Former Aston Villa and West Brom manager Ron Atkinson enjoys his latest incarnation - as a football pundit on the internet.
Atkinson is recording his own post-match analysis of England's World Cup matches and posting it on the world wide web.
The former Manchester United manager, who has provided summaries at five World Cups and six European Championships for ITV, was forced to resign after making racist comments about Chelsea player Marcel Desailly in 2004.
Now he has started recording himself on the sofa at his Worcestershire home and uploading the videos onto the internet.
The video was uploaded onto internet video site www.selfcasttv.com within minutes of England's 1-0 victory on Saturday. But while millions of England fans watched the BBC coverage of our opening match, just 64 people have downloaded Ron's video-podcast which features his views on the game against Paraguay.
The website is designed for members of the public to post videos of themselves and one of the most popular videos on the site is that of an unknown fat man dancing in front of his car.

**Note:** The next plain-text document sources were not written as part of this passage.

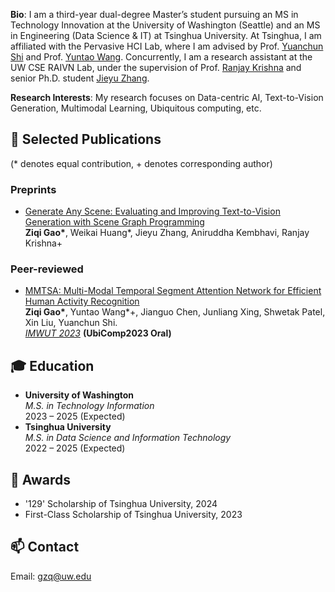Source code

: **Bio**: I am a third-year dual-degree Master’s student pursuing an MS in Technology Innovation at the University of Washington (Seattle) and an MS in Engineering (Data Science & IT) at Tsinghua University. At Tsinghua, I am affiliated with the Pervasive HCI Lab, where I am advised by Prof. [Yuanchun Shi](https://www.cs.tsinghua.edu.cn/csen/info/1306/4332.htm) and Prof. [Yuntao Wang](https://pi.cs.tsinghua.edu.cn/lab/people/YuntaoWang/en/). Concurrently, I am a research assistant at the UW CSE RAIVN Lab, under the supervision of Prof. [Ranjay Krishna](http://www.ranjaykrishna.com/index.html) and senior Ph.D. student [Jieyu Zhang](https://jieyuz2.github.io/). 

**Research Interests**: My research focuses on Data-centric AI, Text-to-Vision Generation, Multimodal Learning, Ubiquitous computing, etc.

## 📝 Selected Publications
(* denotes equal contribution, + denotes corresponding author)
### Preprints
- [Generate Any Scene: Evaluating and Improving Text-to-Vision Generation with Scene Graph Programming](https://arxiv.org/abs/2412.08221)
<br>**Ziqi Gao\***, Weikai Huang\*, Jieyu Zhang, Aniruddha Kembhavi, Ranjay Krishna\+


### Peer-reviewed
- [MMTSA: Multi-Modal Temporal Segment Attention Network for Efficient Human Activity Recognition](https://dl.acm.org/doi/10.1145/3610872)
<br>**Ziqi Gao\***, Yuntao Wang\*\+, Jianguo Chen, Junliang Xing, Shwetak Patel, Xin Liu, Yuanchun Shi.
<br><ins>*IMWUT 2023*</ins> **(UbiComp2023 Oral)**

## 🎓 Education
- **University of Washington**  
  *M.S. in Technology Information*  
  2023 – 2025 (Expected)
- **Tsinghua University**  
  *M.S. in Data Science and Information Technology*  
  2022 – 2025 (Expected)

  
## 🏅 Awards
- '129' Scholarship of Tsinghua University, 2024
- First-Class Scholarship of Tsinghua University, 2023



## 📫 Contact
Email: gzq@uw.edu
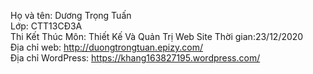 Họ và tên: Dương Trọng Tuấn
<br>
Lớp: CTT13CĐ3A
<br>
Thi Kết Thúc Môn: Thiết Kế Và Quản Trị Web Site Thời gian:23/12/2020
<br>
Địa chỉ web: http://duongtrongtuan.epizy.com/
<br>
Địa chỉ WordPress: https://khang163827195.wordpress.com/
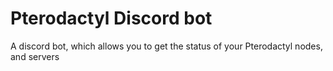 # Pterodactyl Discord bot
 A discord bot, which allows you to get the status of your Pterodactyl nodes, and servers
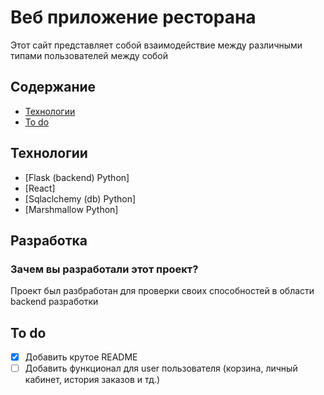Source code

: # Веб приложение ресторана
Этот сайт представляет собой взаимодействие между различными типами пользователей между собой

## Содержание
- [Технологии](#технологии)
- [To do](#to-do)

## Технологии
- [Flask (backend) Python]
- [React]
- [Sqlaclchemy (db) Python]
- [Marshmallow Python]


## Разработка


### Зачем вы разработали этот проект?
Проект был разбработан для проверки своих способностей в области backend разработки

## To do
- [x] Добавить крутое README
- [ ] Добавить функционал для user пользователя (корзина, личный кабинет, история заказов и тд.)

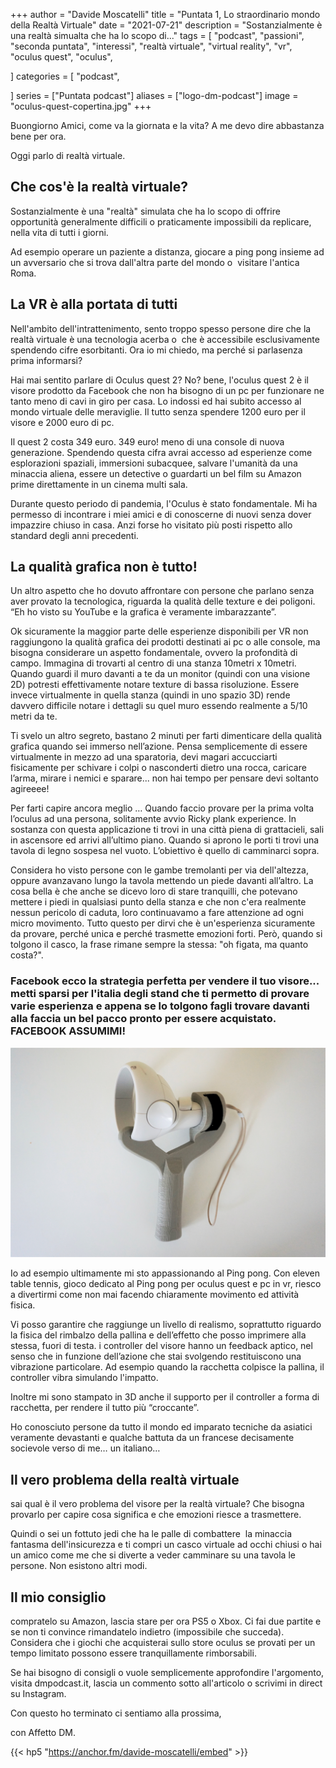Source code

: +++
author = "Davide Moscatelli"
title = "Puntata 1, Lo straordinario mondo della Realtà Virtuale"
date = "2021-07-21"
description = "Sostanzialmente è una realtà simualta che ha lo scopo di..."
tags = [
    "podcast",
    "passioni",
    "seconda puntata",
    "interessi",
    "realtà virtuale",
    "virtual reality",
    "vr",
    "oculus quest",
    "oculus",

]
categories = [
    "podcast",

]
series = ["Puntata podcast"]
aliases = ["logo-dm-podcast"]
image = "oculus-quest-copertina.jpg"
+++

Buongiorno Amici, come va la giornata e la vita?
A me devo dire abbastanza bene per ora.

Oggi parlo di realtà virtuale.
<!--more-->

## Che cos'è la realtà virtuale?

Sostanzialmente è una "realtà" simulata che ha lo scopo di offrire opportunità generalmente difficili o praticamente impossibili da replicare, nella vita di tutti i giorni.

Ad esempio operare un paziente a distanza, giocare a ping pong insieme ad un avversario che si trova dall'altra parte del mondo o  visitare l'antica Roma.

## La VR è alla portata di tutti

Nell'ambito dell'intrattenimento, sento troppo spesso persone dire che la realtà virtuale è una tecnologia acerba o  che è accessibile esclusivamente spendendo cifre esorbitanti.
Ora io mi chiedo, ma perché si parlasenza prima informarsi?

Hai mai sentito parlare di Oculus quest 2? No?
bene, l'oculus quest 2 è il visore prodotto da Facebook che non ha bisogno di un pc per funzionare ne tanto meno di cavi in giro per casa. Lo indossi ed hai subito accesso al mondo virtuale delle meraviglie. Il tutto senza spendere 1200 euro per il visore e 2000 euro di pc.

Il quest 2 costa 349 euro. 349 euro! meno di una console di nuova generazione.
Spendendo questa cifra avrai accesso ad esperienze come esplorazioni spaziali, immersioni subacquee, salvare l'umanità da una minaccia aliena, essere un detective o guardarti un bel film su Amazon prime direttamente in un cinema multi sala.

Durante questo periodo di pandemia, l'Oculus è stato fondamentale. Mi ha permesso di incontrare i miei amici e di conoscerne di nuovi senza dover impazzire chiuso in casa. Anzi forse ho visitato più posti rispetto allo standard degli anni precedenti.

## La qualità grafica non è tutto!

Un altro aspetto che ho dovuto affrontare con persone che parlano senza aver provato la tecnologica, riguarda la qualità delle texture e dei poligoni. “Eh ho visto su YouTube e la grafica è veramente imbarazzante”.

Ok sicuramente la maggior parte delle esperienze disponibili per VR non raggiungono la qualità grafica dei prodotti destinati ai pc o alle console, ma bisogna considerare un aspetto fondamentale, ovvero la profondità di campo.
Immagina di trovarti al centro di una stanza 10metri x 10metri. Quando guardi il muro davanti a te da un monitor (quindi con una visione 2D) potresti effettivamente notare texture di bassa risoluzione.
Essere invece virtualmente in quella stanza (quindi in uno spazio 3D) rende davvero difficile notare i dettagli su quel muro essendo realmente a 5/10 metri da te.

Ti svelo un altro segreto, bastano 2 minuti per farti dimenticare della qualità grafica quando sei immerso nell’azione. Pensa semplicemente di essere virtualmente in mezzo ad una sparatoria, devi magari accucciarti fisicamente per schivare i colpi o nasconderti dietro una rocca, caricare l’arma, mirare i nemici e sparare... non hai tempo per pensare devi soltanto agireeee!

Per farti capire ancora meglio … Quando faccio provare per la prima volta l’oculus ad una persona, solitamente avvio Ricky plank experience.
In sostanza con questa applicazione ti trovi in una città piena di grattacieli, sali in ascensore ed arrivi all’ultimo piano. Quando si aprono le porti ti trovi una tavola di legno sospesa nel vuoto. L’obiettivo è quello di camminarci sopra.

Considera ho visto persone con le gambe tremolanti per via dell'altezza, oppure avanzavano lungo la tavola mettendo un piede davanti all’altro. La cosa bella è che anche se dicevo loro di stare tranquilli, che potevano mettere i piedi in qualsiasi punto della stanza e che non c'era realmente nessun pericolo di caduta, loro continuavamo a fare attenzione ad ogni micro movimento. Tutto questo per dirvi che è un'esperienza sicuramente da provare, perché unica e perché trasmette emozioni forti.
Però, quando si tolgono il casco, la frase rimane sempre la stessa: "oh figata, ma quanto costa?".


### Facebook ecco la strategia perfetta per vendere il tuo visore... metti sparsi per l'italia degli stand che ti permetto di provare varie esperienza e appena se lo tolgono fagli trovare davanti alla faccia un bel pacco pronto per essere acquistato. FACEBOOK ASSUMIMI!

![Supporto per controller Oculus](supporto-ping-pong-oculus.jpg)

Io ad esempio ultimamente mi sto appassionando al Ping pong. Con eleven table tennis, gioco dedicato al Ping pong per oculus quest e pc in vr, riesco a divertirmi come non mai facendo chiaramente movimento ed attività fisica.

Vi posso garantire che raggiunge un livello di realismo, soprattutto riguardo la fisica del rimbalzo della pallina e dell’effetto che posso imprimere alla stessa, fuori di testa. i controller del visore hanno un feedback aptico, nel senso che in funzione dell’azione che stai svolgendo restituiscono una vibrazione particolare. Ad esempio quando la racchetta colpisce la pallina, il controller vibra simulando l'impatto.

Inoltre mi sono stampato in 3D anche il supporto per il controller a forma di racchetta, per rendere il tutto più “croccante”.

Ho conosciuto persone da tutto il mondo ed imparato tecniche da asiatici veramente devastanti e qualche battuta da un francese decisamente socievole verso di me… un italiano…

## Il vero problema della realtà virtuale

sai qual è il vero problema del visore per la realtà virtuale? Che bisogna provarlo per capire cosa significa e che emozioni riesce a trasmettere.

Quindi o sei un fottuto jedi che ha le palle di combattere  la minaccia fantasma dell'insicurezza e ti compri un casco virtuale ad occhi chiusi o hai un amico come me che si diverte a veder camminare su una tavola le persone. Non esistono altri modi.

## Il mio consiglio
compratelo su Amazon, lascia stare per ora PS5 o Xbox.  Ci fai due partite e se non ti convince rimandatelo indietro (impossibile che succeda). Considera che i giochi che acquisterai sullo store oculus se provati per un tempo limitato possono essere tranquillamente rimborsabili.

Se hai bisogno di consigli o vuole semplicemente approfondire l'argomento, visita dmpodcast.it, lascia un commento sotto all'articolo o scrivimi in direct su Instagram.


Con questo ho terminato ci sentiamo alla prossima,

con Affetto DM.

{{< hp5 "https://anchor.fm/davide-moscatelli/embed" >}}
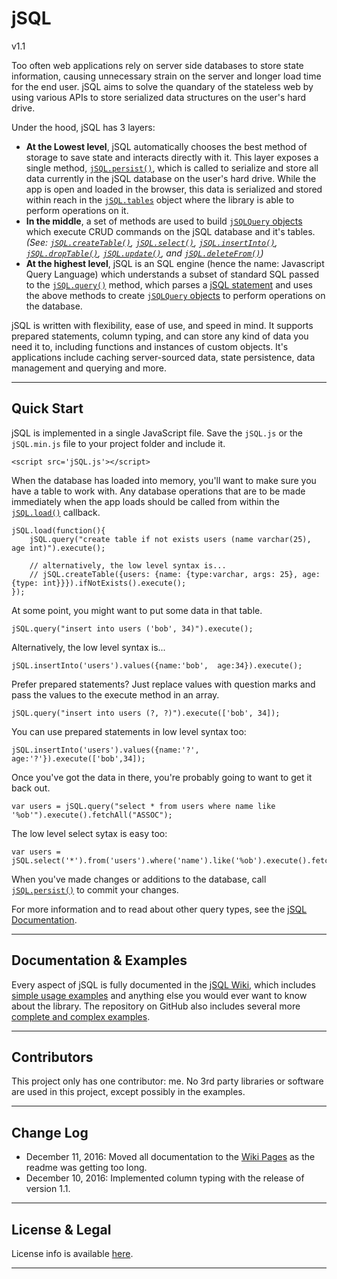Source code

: # jSQL 
v1.1

Too often web applications rely on server side databases to store state information, causing unnecessary strain on the server and longer load time for the end user. jSQL aims to solve the quandary of the stateless web by using various APIs to store serialized data structures on the user's hard drive. 

Under the hood, jSQL has 3 layers: 

 - **At the Lowest level**, jSQL automatically chooses the best method of storage to save state and interacts directly with it. This layer exposes a single method, [`jSQL.persist()`](https://github.com/Pamblam/jSQL/wiki/Persistence-Management#jsqlpersist), which is called to serialize and store all data currently in the jSQL database on the user's hard drive. While the app is open and loaded in the browser, this data is serialized and stored within reach in the [`jSQL.tables`](https://github.com/Pamblam/jSQL/wiki/Persistence-Management#jsqltables) object where the library is able to perform operations on it.
 - **In the middle**, a set of methods are used to build [`jSQLQuery` objects](https://github.com/Pamblam/jSQL/wiki/jSQLquery-interface) which execute CRUD commands on the jSQL database and it's tables. *(See: [`jSQL.createTable()`](https://github.com/Pamblam/jSQL/wiki/Querying-the-Database#jsqlcreatetableparams), [`jSQL.select()`](https://github.com/Pamblam/jSQL/wiki/Querying-the-Database#jsqlselectcolumns), [`jSQL.insertInto()`](https://github.com/Pamblam/jSQL/wiki/Querying-the-Database#jsqlinsertintotablename), [`jSQL.dropTable()`](https://github.com/Pamblam/jSQL/wiki/Querying-the-Database#jsqldroptabletablename), [`jSQL.update()`](https://github.com/Pamblam/jSQL/wiki/Querying-the-Database#jsqlupdatetablename), and [`jSQL.deleteFrom()`](https://github.com/Pamblam/jSQL/wiki/Querying-the-Database#jsqldeletefromtablename))*
 - **At the highest level**, jSQL is an SQL engine (hence the name: Javascript Query Language) which understands a subset of standard SQL passed to the [`jSQL.query()`](https://github.com/Pamblam/jSQL/wiki/Querying-the-Database#jsqlquerysqlquery) method, which parses a [jSQL statement](https://github.com/Pamblam/jSQL/wiki/jSQL-Syntax) and uses the above methods to create [`jSQLQuery` objects](https://github.com/Pamblam/jSQL/wiki/jSQLquery-interface) to perform operations on the database.

jSQL is written with flexibility, ease of use, and speed in mind. It supports prepared statements, column typing, and can store any kind of data you need it to, including functions and instances of custom objects. It's applications include caching server-sourced data, state persistence, data management and querying and more.

<hr>

## Quick Start

jSQL is implemented in a single JavaScript file. Save the `jSQL.js` or the `jSQL.min.js` file to your project folder and include it.

    <script src='jSQL.js'></script>
    
When the database has loaded into memory, you'll want to make sure you have a table to work with. Any database operations that are to be made immediately when the app loads should be called from within the [`jSQL.load()`](https://github.com/Pamblam/jSQL/wiki/Persistence-Management#jsqlloadonloadcallback) callback.

    jSQL.load(function(){
        jSQL.query("create table if not exists users (name varchar(25), age int)").execute();
        
        // alternatively, the low level syntax is...
        // jSQL.createTable({users: {name: {type:varchar, args: 25}, age: {type: int}}}).ifNotExists().execute();
    });
    
At some point, you might want to put some data in that table.

    jSQL.query("insert into users ('bob', 34)").execute();
    
Alternatively, the low level syntax is...

    jSQL.insertInto('users').values({name:'bob',  age:34}).execute();
    
Prefer prepared statements? Just replace values with question marks and pass the values to the execute method in an array.
    
    jSQL.query("insert into users (?, ?)").execute(['bob', 34]);
    
You can use prepared statements in low level syntax too:

    jSQL.insertInto('users').values({name:'?',  age:'?'}).execute(['bob',34]);
    
Once you've got the data in there, you're probably going to want to get it back out.

    var users = jSQL.query("select * from users where name like '%ob'").execute().fetchAll("ASSOC");
    
The low level select sytax is easy too:

    var users = jSQL.select('*').from('users').where('name').like('%ob').execute().fetchAll("ASSOC");

When you've made changes or additions to the database, call [`jSQL.persist()`](https://github.com/Pamblam/jSQL/wiki/Persistence-Management#jsqlpersist) to commit your changes. 

For more information and to read about other query types, see the [jSQL Documentation](https://github.com/Pamblam/jSQL/wiki#jsql-docs).

<hr>

## Documentation & Examples

Every aspect of jSQL is fully documented in the [jSQL Wiki](https://github.com/Pamblam/jSQL/wiki#jsql-docs), which includes [simple usage examples](https://github.com/Pamblam/jSQL/wiki/Examples) and anything else you would ever want to know about the library. The repository on GitHub also includes several more [complete and complex examples](https://github.com/Pamblam/jSQL/tree/master/examples).

<hr>

## Contributors

This project only has one contributor: me. No 3rd party libraries or software are used in this project, except possibly in the examples.

<hr>

## Change Log

  - December 11, 2016: Moved all documentation to the [Wiki Pages](https://github.com/Pamblam/jSQL/wiki#jsql-docs) as the readme was getting too long.
  - December 10, 2016: Implemented column typing with the release of version 1.1.
  
<hr>

## License & Legal

License info is available [here](https://github.com/Pamblam/jSQL/wiki/License).

<hr>
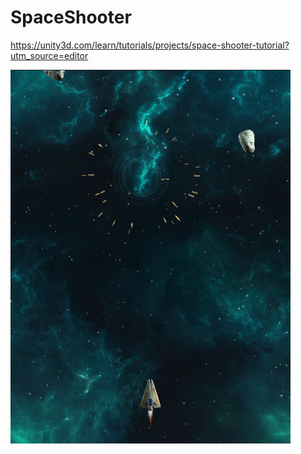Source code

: # SpaceShooter

https://unity3d.com/learn/tutorials/projects/space-shooter-tutorial?utm_source=editor

![](screenshot.png)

Atkinson said he would be recording his video blog after every England game this year from wherever he is at the time, giving his comments on events in Germany on and off the pitch. As well as providing his post-match analysis over the web, Ron is also providing audio commentary for satellite channel UK TV.
He said: "I recorded an introduction to the World Cup with a webcam that was supplied to me. I sat in my living room and recorded my views on the competition and who we should look out for. I personally believe that Italy, with their excellent attackers, are the team to watch."
Speaking yesterday, he added: "I enjoyed it very much. It was nice to be involved again."
Despite not being in Germany, Atkinson is content with his familiar surroundings. I am happy doing the job here. I have access to good matches in what will hopefully be a good competition."
Giving his views on Saturday's match, he added: "The game itself was disappointing but it was the result that was important."
Asked if he feared being too honest with his opinions, he said: "Not really. I have worked on six World Cups and I have always been honest with my views. If you say people are playing well when they are not, then your credibility goes."